I’m interested in the way a line, a shape, a colour, and combinations thereof, can really influence and impart emotional and intellectual response and reaction. There are marks of fear, love, danger, celebration – each line, note, and frequency carries the intention it was created with. In this way even completely abstracted marks and sounds, or very simple ones, can communicate on levels that are both intuitively understood and mysterious.

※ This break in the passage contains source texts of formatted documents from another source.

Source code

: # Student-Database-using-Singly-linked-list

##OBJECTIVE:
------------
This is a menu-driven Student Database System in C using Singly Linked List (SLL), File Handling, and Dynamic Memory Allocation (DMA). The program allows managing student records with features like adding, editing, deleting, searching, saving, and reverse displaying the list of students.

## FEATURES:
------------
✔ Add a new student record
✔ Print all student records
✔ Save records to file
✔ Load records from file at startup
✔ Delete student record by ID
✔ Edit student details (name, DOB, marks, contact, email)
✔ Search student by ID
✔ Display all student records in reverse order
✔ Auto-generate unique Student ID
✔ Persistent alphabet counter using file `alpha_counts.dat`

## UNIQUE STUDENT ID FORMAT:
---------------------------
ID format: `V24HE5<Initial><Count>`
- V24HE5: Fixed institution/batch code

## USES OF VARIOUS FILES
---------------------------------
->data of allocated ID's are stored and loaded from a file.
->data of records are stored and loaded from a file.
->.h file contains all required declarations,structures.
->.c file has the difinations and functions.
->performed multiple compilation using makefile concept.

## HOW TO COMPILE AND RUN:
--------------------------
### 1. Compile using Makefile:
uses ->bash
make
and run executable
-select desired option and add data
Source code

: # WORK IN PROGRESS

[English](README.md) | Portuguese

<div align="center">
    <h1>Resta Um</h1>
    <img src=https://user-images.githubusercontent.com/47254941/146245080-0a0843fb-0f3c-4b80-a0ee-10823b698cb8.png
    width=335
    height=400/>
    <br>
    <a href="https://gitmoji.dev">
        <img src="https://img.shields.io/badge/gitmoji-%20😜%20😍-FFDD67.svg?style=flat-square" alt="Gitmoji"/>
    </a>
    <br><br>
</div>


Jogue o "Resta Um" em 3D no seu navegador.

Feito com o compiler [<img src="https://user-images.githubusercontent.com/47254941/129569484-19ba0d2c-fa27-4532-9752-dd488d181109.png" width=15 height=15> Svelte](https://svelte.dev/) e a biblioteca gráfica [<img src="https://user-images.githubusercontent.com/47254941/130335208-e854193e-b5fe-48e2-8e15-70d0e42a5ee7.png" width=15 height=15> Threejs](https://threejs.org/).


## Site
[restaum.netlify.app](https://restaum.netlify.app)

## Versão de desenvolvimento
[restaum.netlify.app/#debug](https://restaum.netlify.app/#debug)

Mathroom’s latest single and music video release “Telepathy”, ahead of his 8 track Angel EP release, is rooted in the same philosophy and methodology one could call a sonic poetics of metaphysics. I’ve never had an affinity towards science or Mathematics, however, I think the main underlying reason for this is a fundamental failure by institutions of formal education to make manifest the latent poetry, beauty and music in both, of placing both within the history of humanity’s evolution as types of language systems that say something about the wonders and obscurities of our multiverses:

The name Mathroom was derived from an interest in maths as a universal language, that in many ways was more discovered than invented. It exists in art, music, nature, and pretty much every facet of our experience on Earth and the Universe. When I create, I like to think of it as a blind exploration of these layered paradigms, finding new forms, compositions, and combinations of elements in an equation of expression and inquisition, says Clarke talking about the essence of his alias. “Telepathy” sounds like the figured sonic memories of a dream riddled with blinding light; ultralight-beam-dreams or an ultralight beam in dreaming—imagining itself moving through variations of space, density, distance, matter. The accompany video for the single is what one could call a glitch art montage:

…made up of several layers. The first being a drawing made for the Invisible Exhibition (2017), hosted by The Centre For The Less Good Idea, South Africa. The idea was that all the artworks were to be created in VR software Tiltbrush, and would then be augmented, and revealed through iPads at the opening, which at the time was a first in South Africa. Mathroom created the orb made up of hundreds of hand drawn marks, and titled the Drawing Quasar. This was then animated to be slowly rotating and hovering in space. Subsequently, Eden Labs Africa – who initially pioneered the VR collaboration with CFTLGI – began Creative Friday sessions, where artists from various field are invited to work for a day with cutting edge creative tools. During this session the Quasar was animated in Unity, and effectively filmed from various angles, lighting and diving into the detail of the 3D drawing from various angles, including juxtapositions with still shots. The final layer of the video was assembled in Final Cut Pro, where the exported Unity video files were cut, arranged and manipulated further, resulting in the project of “Telepathy”. It is essentially a deep dive into the abstract workings of the human brain and spirit, exploring the notion of our unseen abilities and potential for expansion, both physically and consciously. We are all connected, like the wiring of a giant circuit board, and perhaps our electromagnetic bodies hold more ability that we realise.